Ontologies offer great value to common modelling problems especially to process modelling. Specification of procedural knowledge in processes is very common. Specification of static knowledge and rules in ontologies can be seen as an extension. Support for maintenance of static and dynamic knowledge will become part of knowledge worker’s workplace. Building end user tools for static knowledge can and will benefit from experiences made with process modelling tools.


5. Conclusion

We believe in ontology modelling as a great way of enhancing current possibilities of writing computer programs on one hand and of closing the gap between users and IT specialists on the other hand. For this we see the need to enable everybody to develop, document and maintain his or her ontology, be it in a conscious manner using DL metaphors or be it unconsciously while modelling a business process or a product.

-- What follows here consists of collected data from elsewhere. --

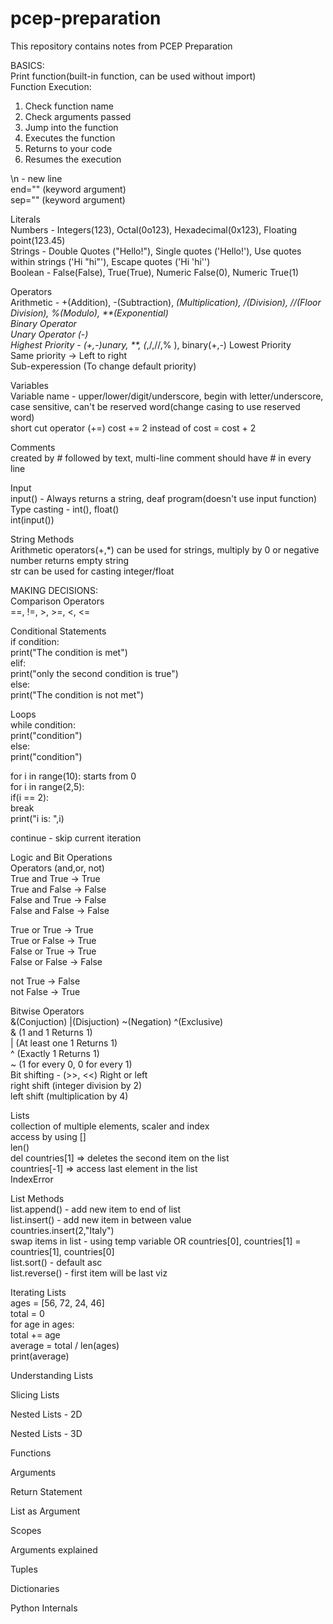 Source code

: # pcep-preparation
This repository contains notes from PCEP Preparation

BASICS:  
Print function(built-in function, can be used without import)  
Function Execution:   
1. Check function name  
2. Check arguments passed  
3. Jump into the function   
4. Executes the function   
5. Returns to your code  
6. Resumes the execution   
    
\n - new line   
end="" (keyword argument)  
sep="" (keyword argument)  
     
Literals  
Numbers - Integers(123), Octal(0o123), Hexadecimal(0x123), Floating point(123.45)  
Strings - Double Quotes ("Hello!"), Single quotes ('Hello!'), Use quotes within strings ('Hi "hi"'), Escape quotes ('Hi \'hi\'')  
Boolean - False(False), True(True), Numeric False(0), Numeric True(1)   
      
Operators  
Arithmetic - +(Addition), -(Subtraction), *(Multiplication), /(Division), //(Floor Division), %(Modulo), **(Exponential)  
Binary Operator   
Unary Operator (-)  
Highest Priority - (+,-)unary, **, (*,/,//,% ), binary(+,-) Lowest Priority   
Same priority -> Left to right   
Sub-experession (To change default priority)   

Variables   
Variable name - upper/lower/digit/underscore, begin with letter/underscore, case sensitive, can't be reserved word(change casing to use reserved word)   
short cut operator (+=) cost += 2 instead of cost = cost + 2    
     
Comments   
created by # followed by text, multi-line comment should have # in every line  
     
Input   
input() - Always returns a string, deaf program(doesn't use input function)  
Type casting - int(), float()  
int(input())  
     
String Methods  
Arithmetic operators(+,*) can be used for strings, multiply by 0 or negative number returns empty string   
str can be used for casting integer/float   
  
MAKING DECISIONS:  
Comparison Operators  
==, !=, >, >=, <, <=  
     
Conditional Statements  
if condition:  
  print("The condition is met")  
elif:  
  print("only the second condition is true")  
else:  
  print("The condition is not met")  
    
Loops  
while condition:  
  print("condition")  
else:  
  print("condition")  
     
for i in range(10):   starts from 0   
for i in range(2,5):     
  if(i == 2):  
    break  
  print("i is: ",i)  
    
continue - skip current iteration   
    
Logic and Bit Operations  
Operators (and,or, not)  
True and True -> True   
True and False -> False   
False and True -> False   
False and False -> False   
      
True or True -> True   
True or False -> True   
False or True -> True   
False or False -> False   
     
not True -> False   
not False -> True   
      
Bitwise Operators   
&(Conjuction) |(Disjuction) ~(Negation) ^(Exclusive)   
& (1 and 1 Returns 1)  
| (At least one 1 Returns 1)  
^ (Exactly 1 Returns 1)  
~ (1 for every 0, 0 for every 1)  
Bit shifting - (>>, <<) Right or left   
right shift (integer division by 2)  
left shift (multiplication by 4)  
     
Lists   
collection of multiple elements, scaler and index  
access by using []  
len()  
del countries[1] => deletes the second item on the list     
countries[-1] => access last element in the list    
IndexError   
     
List Methods   
list.append() - add new item to end of list   
list.insert() - add new item in between value    
countries.insert(2,"Italy")  
swap items in list - using temp variable OR countries[0], countries[1] = countries[1], countries[0]  
list.sort() - default asc    
list.reverse() - first item will be last viz    
     
Iterating Lists   
ages = [56, 72, 24, 46]  
total = 0  
for age in ages:  
  total += age   
average = total / len(ages)  
print(average)  
     
Understanding Lists   


Slicing Lists 


Nested Lists - 2D


Nested Lists - 3D 


Functions 



Arguments 



Return Statement 



List as Argument 


Scopes 


Arguments explained 



Tuples 


Dictionaries 


Python Internals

In order to fulfil this need we present a graphical way of editing ontologies, that enables all kinds of users to participate in the great vision of the semantic web.





[BHL01] Berners-Lee, T. Hendler, J., and Lassila, O.: published an article about the Semantic Web in Scientific American.

[GRU95] Gruber, T. (1995). Towards principles for the design of ontologies used for knowledge sharing. International Journal of Human-Computer Studies, (43):907–928.

[HF03] van Hoof, A, Fillies, C: Das semantische Unternehmensprozessweb, Künstliche Intelligenz 4/03

[FWW02] Fillies, C., Wood-Albrecht, G., Weichhardt, F.: A Pragmatic Application of the Semantic Web Using SemTalk, WWW2002, May 7-11, 2002, Honolulu, Hawaii, USA ACM 1-5811-449-5/02/0005

[OWL02] OWL Web Ontology Language 1.0 Reference: W3C Working Draft 29 July 2002, 12 November 2002. Mike Dean, Dan Connolly, Frank van Harmelen, James Hendler, Ian Horrocks, Deborah L. McGuinness, Peter F. Patel-Schneider, and Lynn Andrea Stein eds. Latest version is available at


[1] The OWL Shapeset was jointly developed with Network Inference in order to use it as a graphical front end for their Cerebra reasoner.